In the Gospel of John (13:31-33, 34-35), we find both a strange type of good news and the reason why even with God on our side, handling suffering and trials is so hard.

It sounds very odd that Jesus says: “Now is the Son of Man glorified.” Odd but right: Judas’ exit from the upper room has set in irreversible motion the final hours of Jesus on this earth; He considers Himself GLORIFIED!

But, where is the glory? Judas’ betrayal sends Jesus to unspeakable torture, to an excruciating passion, to a shameful death on the cross. Where is the glory? Who would be so insane as to lead us to believe that glory begins with terrible sufferings? Well, it is Jesus Himself, Jesus, the sacrificial Paschal Lamb who is making this proposal.

It is as if the template of God’s Word is summarized in these words: “It is necessary for us to share fully in the Paschal Mystery of the passion, death and resurrection, of Christ in order to enter the Kingdom of God.” 

More precisely, this is the unalterable plan: passion, death, resurrection AND glorification. This divine plan for us is such that we cannot go it alone.

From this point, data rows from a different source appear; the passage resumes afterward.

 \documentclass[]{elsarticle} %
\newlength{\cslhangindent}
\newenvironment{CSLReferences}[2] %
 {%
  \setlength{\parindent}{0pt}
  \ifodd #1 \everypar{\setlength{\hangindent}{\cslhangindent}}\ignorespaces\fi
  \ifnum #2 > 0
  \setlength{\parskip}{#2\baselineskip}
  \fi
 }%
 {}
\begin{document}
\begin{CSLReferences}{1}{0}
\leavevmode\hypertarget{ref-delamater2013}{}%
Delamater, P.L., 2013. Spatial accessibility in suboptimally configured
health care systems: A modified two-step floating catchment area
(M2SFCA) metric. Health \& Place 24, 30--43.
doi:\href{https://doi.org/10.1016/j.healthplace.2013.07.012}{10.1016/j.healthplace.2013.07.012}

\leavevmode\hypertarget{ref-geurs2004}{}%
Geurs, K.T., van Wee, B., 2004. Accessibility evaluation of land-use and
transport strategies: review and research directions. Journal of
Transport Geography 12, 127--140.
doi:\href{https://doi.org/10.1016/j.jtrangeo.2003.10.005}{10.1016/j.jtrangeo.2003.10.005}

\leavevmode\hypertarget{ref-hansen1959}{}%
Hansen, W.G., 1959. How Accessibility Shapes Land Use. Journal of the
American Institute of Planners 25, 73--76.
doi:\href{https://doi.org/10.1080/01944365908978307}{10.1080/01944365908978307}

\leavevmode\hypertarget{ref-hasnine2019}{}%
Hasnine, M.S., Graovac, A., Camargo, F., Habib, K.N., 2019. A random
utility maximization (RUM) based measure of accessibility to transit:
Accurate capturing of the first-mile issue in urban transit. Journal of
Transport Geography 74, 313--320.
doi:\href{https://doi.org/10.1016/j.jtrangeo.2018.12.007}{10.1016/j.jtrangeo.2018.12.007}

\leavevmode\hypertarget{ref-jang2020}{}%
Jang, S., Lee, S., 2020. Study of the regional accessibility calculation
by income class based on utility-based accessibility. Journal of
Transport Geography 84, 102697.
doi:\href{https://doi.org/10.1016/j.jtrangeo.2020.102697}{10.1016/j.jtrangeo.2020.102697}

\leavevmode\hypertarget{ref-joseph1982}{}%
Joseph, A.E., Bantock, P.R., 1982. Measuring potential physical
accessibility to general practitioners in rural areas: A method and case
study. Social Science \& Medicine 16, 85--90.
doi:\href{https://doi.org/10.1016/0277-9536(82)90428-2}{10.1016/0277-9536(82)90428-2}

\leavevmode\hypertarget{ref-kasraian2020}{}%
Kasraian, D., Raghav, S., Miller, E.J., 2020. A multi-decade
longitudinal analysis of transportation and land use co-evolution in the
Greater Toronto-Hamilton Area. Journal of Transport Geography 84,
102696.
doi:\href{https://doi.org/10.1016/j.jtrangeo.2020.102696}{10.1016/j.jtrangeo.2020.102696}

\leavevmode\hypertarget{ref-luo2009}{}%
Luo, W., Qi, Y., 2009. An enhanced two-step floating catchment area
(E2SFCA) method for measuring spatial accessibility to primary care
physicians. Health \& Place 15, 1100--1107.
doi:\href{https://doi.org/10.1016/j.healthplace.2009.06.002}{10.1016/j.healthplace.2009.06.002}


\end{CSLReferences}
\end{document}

What about with God’s help? Ideally, it is with God’s help within a community of faith. In that Upper Room Jesus creates His first community of faith. He doesn’t call us servants; He calls us His friends. Actually, now, He calls us His “children.” So much tenderness, so much closeness, so much intimacy!

Paul and Barnabas understand the full impact of this term of endearment “my children” and because of such appreciation, on the way back from a new Lystra, a new Iconium, a new Antioch, and stopping at our parish, they encourage us and exhort us to persevere in the faith. It is the faith of believing in the folly of all follies: that our glory in God’s Kingdom ought to begin with trials and tribulations.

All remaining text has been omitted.